- [DATASET CONTENT]
------------------------------------------------

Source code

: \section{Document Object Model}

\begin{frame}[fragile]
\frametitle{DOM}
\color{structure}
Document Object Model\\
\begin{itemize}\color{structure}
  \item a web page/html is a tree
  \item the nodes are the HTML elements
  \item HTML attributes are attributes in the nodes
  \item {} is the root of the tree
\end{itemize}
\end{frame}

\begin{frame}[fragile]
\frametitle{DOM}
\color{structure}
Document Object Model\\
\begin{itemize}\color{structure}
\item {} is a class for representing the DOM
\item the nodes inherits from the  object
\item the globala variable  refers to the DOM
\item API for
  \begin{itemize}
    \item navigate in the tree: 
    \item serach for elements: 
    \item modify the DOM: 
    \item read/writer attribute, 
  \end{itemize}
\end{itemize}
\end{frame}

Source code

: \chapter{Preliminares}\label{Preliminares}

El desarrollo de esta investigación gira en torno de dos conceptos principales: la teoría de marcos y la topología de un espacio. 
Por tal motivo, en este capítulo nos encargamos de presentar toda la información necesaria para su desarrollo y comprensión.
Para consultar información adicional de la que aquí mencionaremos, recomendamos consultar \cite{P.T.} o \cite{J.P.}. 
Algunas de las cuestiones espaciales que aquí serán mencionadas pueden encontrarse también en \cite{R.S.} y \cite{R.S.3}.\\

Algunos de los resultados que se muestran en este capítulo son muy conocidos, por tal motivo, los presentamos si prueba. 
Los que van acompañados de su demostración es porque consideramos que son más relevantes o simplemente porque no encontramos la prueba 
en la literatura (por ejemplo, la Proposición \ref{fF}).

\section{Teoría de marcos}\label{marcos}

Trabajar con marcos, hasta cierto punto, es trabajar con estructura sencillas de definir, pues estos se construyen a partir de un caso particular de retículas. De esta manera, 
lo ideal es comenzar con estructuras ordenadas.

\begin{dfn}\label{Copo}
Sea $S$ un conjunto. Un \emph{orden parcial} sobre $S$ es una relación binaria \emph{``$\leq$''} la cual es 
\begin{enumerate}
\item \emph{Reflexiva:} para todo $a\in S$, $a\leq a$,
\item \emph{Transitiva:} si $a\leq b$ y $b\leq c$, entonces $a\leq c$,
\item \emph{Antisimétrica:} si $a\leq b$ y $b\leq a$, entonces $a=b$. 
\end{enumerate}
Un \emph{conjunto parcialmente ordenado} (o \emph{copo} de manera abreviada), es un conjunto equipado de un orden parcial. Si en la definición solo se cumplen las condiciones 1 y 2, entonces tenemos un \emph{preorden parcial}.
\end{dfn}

------------------------------------------------

- [BRIEF] Each line that includes "manera" counts once; state how many such lines the listing has, with no other words.

- [SOLUTION FOR THIS PROBLEM] 2